The President of Gabon H.E. Ali Bongo held a discussion with UNAIDS Executive Director Michel Sidibé and Head of the United Nations Department of Peace Keeping Operations Hervé Ladsous on AIDS and security during the 67th session of the UN General Assembly in New York.
During the discussion the leaders warned of how societal instability can provide a fertile ground for HIV risk and transmission. Reduced accountability, shifting power balances and vulnerabilities become rife, leading to all sorts of abuses, including sexual and gender based violence.

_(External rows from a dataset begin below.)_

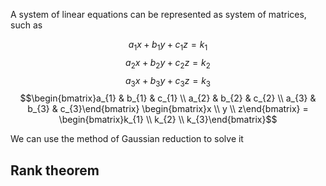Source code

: A system of linear equations can be represented as system of matrices, such as

$$a_{1}x+b_{1}y+c_{1}z=k_1$$
$$a_{2}x+b_{2}y+c_{2}z=k_{2}$$
$$a_{3}x+b_{3}y+c_{3}z=k_{3}$$
$$\begin{bmatrix}a_{1} & b_{1} & c_{1} \\ a_{2} & b_{2} & c_{2} \\ a_{3} & b_{3} & c_{3}\end{bmatrix} \begin{bmatrix}x \\ y \\ z\end{bmatrix} = \begin{bmatrix}k_{1} \\ k_{2} \\ k_{3}\end{bmatrix}$$

We can use the method of Gaussian reduction to solve it

## Rank theorem

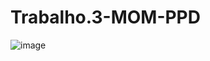 # Trabalho.3-MOM-PPD

![image](https://user-images.githubusercontent.com/39846852/199729447-35a661ab-5a06-49a5-89e2-4ccb8713edb0.png)
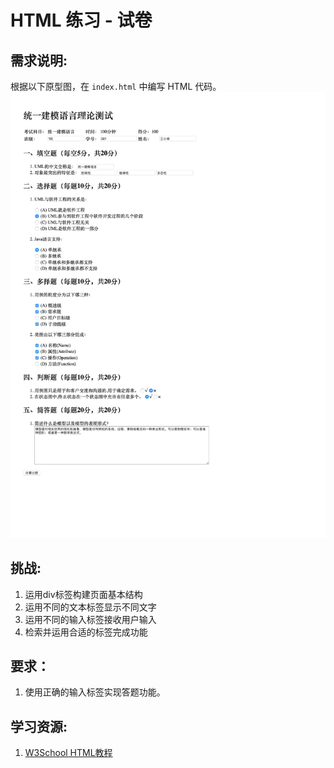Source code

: # HTML 练习 - 试卷
## 需求说明:

根据以下原型图，在 `index.html` 中编写 HTML 代码。
![](./mockup.png)

## 挑战:

1. 运用div标签构建页面基本结构
2. 运用不同的文本标签显示不同文字
3. 运用不同的输入标签接收用户输入
4. 检索并运用合适的标签完成功能

## 要求：

1. 使用正确的输入标签实现答题功能。

## 学习资源:

1. [W3School HTML教程](http://www.w3school.com.cn/html/index.asp)

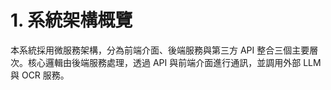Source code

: # 1. 系統架構概覽
本系統採用微服務架構，分為前端介面、後端服務與第三方 API 整合三個主要層次。核心邏輯由後端服務處理，透過 API 與前端介面進行通訊，並調用外部 LLM 與 OCR 服務。

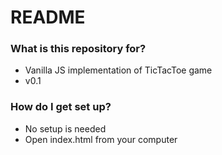 # README #

### What is this repository for? ###

* Vanilla JS implementation of TicTacToe game
* v0.1

### How do I get set up? ###

* No setup is needed
* Open index.html from your computer
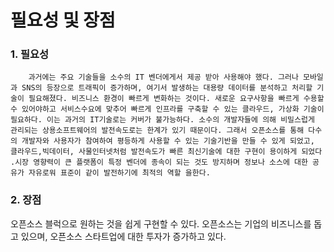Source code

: # 필요성 및 장점

### 1. 필요성

  
        과거에는 주요 기술들을 소수의 IT 벤더에게서 제공 받아 사용해야 했다. 그러나 모바일과 SNS의 등장으로 트래픽이 증가하며, 여기서 발생하는 대용량 데이터를 분석하고 처리할 기술이 필요해졌다. 비즈니스 환경이 빠르게 변화하는 것이다. 새로운 요구사항을 빠르게 수용할 수 있어야하고 서비스수요에 맞추어 빠르게 인프라를 구축할 수 있는 클라우드, 가상화 기술이필요하다. 이는 과거의 IT기술로는 커버가 불가능하다. 소수의 개발자들에 의해 비밀스럽게 관리되는 상용소프트웨어의 발전속도로는 한계가 있기 때문이다. 그래서 오픈소스를 통해 다수의 개발자와 사용자가 참여하여 평등하게 사용할 수 있는 기술기반을 만들 수 있게 되었고, 클라우드,빅데이터, 사물인터넷처럼 발전속도가 빠른 최신기술에 대한 구현이 용이하게 되었다 .시장 영향력이 큰 플랫폼이 특정 벤더에 종속이 되는 것도 방지하며 정보나 소스에 대한 공유가 자유로워 표준이 같이 발전하기에 최적의 역할 을한다.



### 2. 장점

오픈소스 블럭으로 원하는 것을 쉽게 구현할  수 있다. 오픈소스는 기업의 비즈니스를 돕고 있으며, 오픈소스 스타트업에 대한 투자가 증가하고 있다.

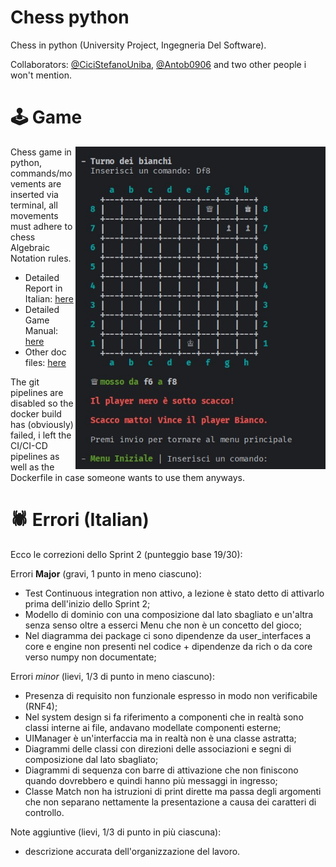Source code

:# Chess python
Chess in python (University Project, Ingegneria Del Software). 

Collaborators: [@CiciStefanoUniba](https://github.com/CiciStefanoUniba), [@Antob0906](https://github.com/Antob0906) and two other people i won't mention.

# 🕹 Game

<img align="right" src="docs/img/scacchi_win.jpg" width=400>

Chess game in python, commands/movements are inserted via terminal, all movements must adhere to chess Algebraic Notation rules.

- Detailed Report in Italian: [here](https://github.com/Hue-Jhan/Chess-python/blob/main/docs/Report.md)
- Detailed Game Manual: [here](https://github.com/Hue-Jhan/Chess-python/blob/main/docs/Manuale.md)
- Other doc files: [here](https://github.com/Hue-Jhan/Chess-python/tree/main/docs)

The git pipelines are disabled so the docker build has (obviously) failed, i left the CI/CI-CD pipelines as well as the Dockerfile in case someone wants to use them anyways.

# 🕷 Errori (Italian) 

Ecco le correzioni dello Sprint 2 (punteggio base 19/30):

Errori **Major** (gravi, 1 punto in meno ciascuno):
- Test Continuous integration non attivo, a lezione è stato detto di attivarlo prima dell'inizio dello Sprint 2;
- Modello di dominio con una composizione dal lato sbagliato e un'altra senza senso oltre a esserci Menu che non è un concetto del gioco;
- Nel diagramma dei package ci sono dipendenze da user_interfaces a core e engine non presenti nel codice +  dipendenze da rich o da core verso numpy non documentate;

Errori *minor* (lievi, 1/3 di punto in meno ciascuno):
- Presenza di requisito non funzionale espresso in modo non verificabile (RNF4);
- Nel system design si fa riferimento a componenti che in realtà sono classi interne ai file, andavano modellate componenti esterne;
- UIManager è un'interfaccia ma in realtà non è una classe astratta;
- Diagrammi delle classi con direzioni delle associazioni e segni di composizione dal lato sbagliato;
- Diagrammi di sequenza con barre di attivazione che non finiscono quando dovrebbero e quindi hanno più messaggi in ingresso;
- Classe Match non ha istruzioni di print dirette ma passa degli argomenti che non separano nettamente la presentazione a causa dei caratteri di controllo.

Note aggiuntive (lievi, 1/3 di punto in più ciascuna):
- descrizione accurata dell'organizzazione del lavoro.

  

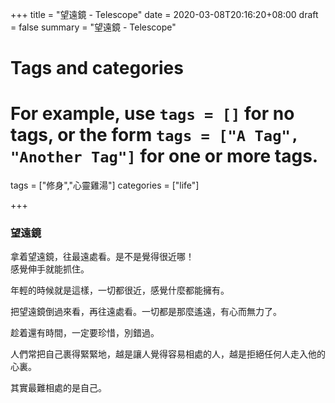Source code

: +++
title = "望遠鏡 - Telescope"
date = 2020-03-08T20:16:20+08:00
draft = false
summary = "望遠鏡 - Telescope"

# Tags and categories
# For example, use `tags = []` for no tags, or the form `tags = ["A Tag", "Another Tag"]` for one or more tags.
tags = ["修身","心靈雞湯"]
categories = ["life"]

+++
### 望遠鏡
拿着望遠鏡，往最遠處看。是不是覺得很近哪！  
感覺伸手就能抓住。

年輕的時候就是這樣，一切都很近，感覺什麼都能擁有。

把望遠鏡倒過來看，再往遠處看。一切都是那麼遙遠，有心而無力了。

趁着還有時間，一定要珍惜，別錯過。

人們常把自己裹得緊緊地，越是讓人覺得容易相處的人，越是拒絕任何人走入他的心裏。

其實最難相處的是自己。

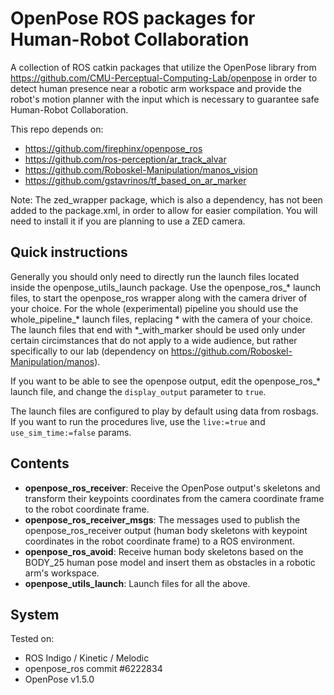 # OpenPose ROS packages for Human-Robot Collaboration

A collection of ROS catkin packages that utilize the OpenPose library from https://github.com/CMU-Perceptual-Computing-Lab/openpose in order to detect human presence near a robotic arm workspace and provide the robot's motion planner with the input which is necessary to guarantee safe Human-Robot Collaboration.

This repo depends on:

* https://github.com/firephinx/openpose_ros
* https://github.com/ros-perception/ar_track_alvar
* https://github.com/Roboskel-Manipulation/manos_vision
* https://github.com/gstavrinos/tf_based_on_ar_marker


Note: The zed_wrapper package, which is also a dependency, has not been added to the package.xml, in order to allow for easier compilation. You will need to install it if you are planning to use a ZED camera.

## Quick instructions

Generally you should only need to directly run the launch files located inside the openpose_utils_launch package.
Use the openpose_ros_* launch files, to start the openpose_ros wrapper along with the camera driver of your choice.
For the whole (experimental) pipeline you should use the whole_pipeline_* launch files, replacing * with the camera of your choice.
The launch files that end with *_with_marker should be used only under certain circimstances that do not apply to a wide audience, but rather specifically to our lab (dependency on https://github.com/Roboskel-Manipulation/manos).

If you want to be able to see the openpose output, edit the openpose_ros_* launch file, and change the `display_output` parameter to `true`.

The launch files are configured to play by default using data from rosbags. If you want to run the procedures live, use the `live:=true` and `use_sim_time:=false` params.

## Contents

* **openpose_ros_receiver**: Receive the OpenPose output's skeletons and transform their keypoints coordinates from the camera coordinate frame to the robot coordinate frame.
* **openpose_ros_receiver_msgs**: The messages used to publish the openpose_ros_receiver output (human body skeletons with keypoint coordinates in the robot coordinate frame) to a ROS environment. 
* **openpose_ros_avoid**: Receive human body skeletons based on the BODY_25 human pose model and insert them as obstacles in a robotic arm's workspace.
* **openpose_utils_launch**: Launch files for all the above.

## System

Tested on:
* ROS Indigo / Kinetic / Melodic
* openpose_ros commit #6222834
* OpenPose v1.5.0
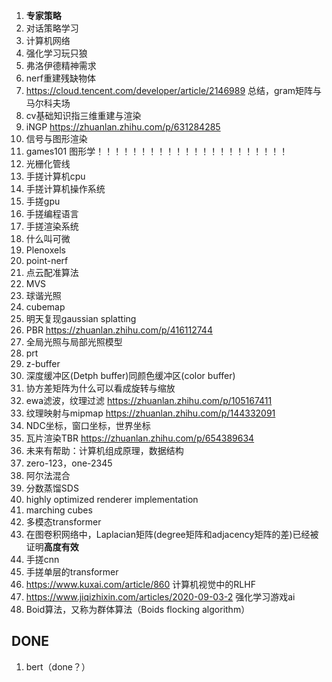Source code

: 1. **专家策略**
2. 对话策略学习
3. 计算机网络
8. 强化学习玩只狼
12. 弗洛伊德精神需求
14. nerf重建残缺物体
17. https://cloud.tencent.com/developer/article/2146989 总结，gram矩阵与马尔科夫场
19. cv基础知识指三维重建与渲染
22. iNGP https://zhuanlan.zhihu.com/p/631284285
24. 信号与图形渲染
25. games101 图形学！！！！！！！！！！！！！！！！！！！！！！
27. 光栅化管线
28. 手搓计算机cpu
29. 手搓计算机操作系统
30. 手搓gpu
31. 手搓编程语言
32. 手搓渲染系统
33. 什么叫可微
34. Plenoxels
35. point-nerf
36. 点云配准算法
37. MVS
38. 球谐光照
39. cubemap
41. 明天复现gaussian splatting
42. PBR https://zhuanlan.zhihu.com/p/416112744
43. 全局光照与局部光照模型
44. prt
45. z-buffer
46. 深度缓冲区(Detph buffer)同颜色缓冲区(color buffer)
47. 协方差矩阵为什么可以看成旋转与缩放
48. ewa滤波，纹理过滤 https://zhuanlan.zhihu.com/p/105167411
49. 纹理映射与mipmap https://zhuanlan.zhihu.com/p/144332091
50. NDC坐标，窗口坐标，世界坐标
51. 瓦片渲染TBR https://zhuanlan.zhihu.com/p/654389634
52. 未来有帮助：计算机组成原理，数据结构
53. zero-123，one-2345
54. 阿尔法混合
55. 分数蒸馏SDS
56. highly optimized renderer implementation
57. marching cubes
58. 多模态transformer
59. 在图卷积网络中，Laplacian矩阵(degree矩阵和adjacency矩阵的差)已经被证明**高度有效**
60. 手搓cnn
61. 手搓单层的transformer
62. https://www.kuxai.com/article/860 计算机视觉中的RLHF
63. https://www.jiqizhixin.com/articles/2020-09-03-2 强化学习游戏ai
64. Boid算法，又称为群体算法（Boids flocking algorithm）

## DONE
1. bert（done？）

Mr Sidibé thanked President Bongo for his leadership and continued commitment to the issue. "The relationship between HIV and security is crystal clear: Conflicts and post-conflict conditions can exacerbate the spread of HIV and, if left unchecked, threaten international peace and security," he said.
In many settings, widespread sexual violence has been used as a tool of warfare, increasing gender inequalities and contributing to the spread of HIV. In conflict and post-conflict settings, women (including many with children) often confront the choice between starving in devastated local communities or entering refugee camps where rape and sexual violence may be endemic.
The leaders agreed that the UN Security Council has played a leading role in raising awareness of the links between AIDS and security. In 2011, a landmark Security Council Resolution 1983 called for increased efforts by UN Member States to address HIV in peacekeeping missions. It also called for HIV prevention efforts among uniformed services to be aligned with efforts to end sexual violence in conflict and post-conflict settings.
“Before we report back to the UN Security Council in 2013, I will invite leaders and partners to Libreville to review global progress,” said President Bongo.
Today, HIV is being comprehensively integrated in all United Nations peacekeeping operations. Reaching the nearly 120,000 personnel who currently serve in UN peacekeeping missions not only helps protect their health and well-being, but the peacekeepers also serve as agents of change in surrounding communities and eventually in their home countries.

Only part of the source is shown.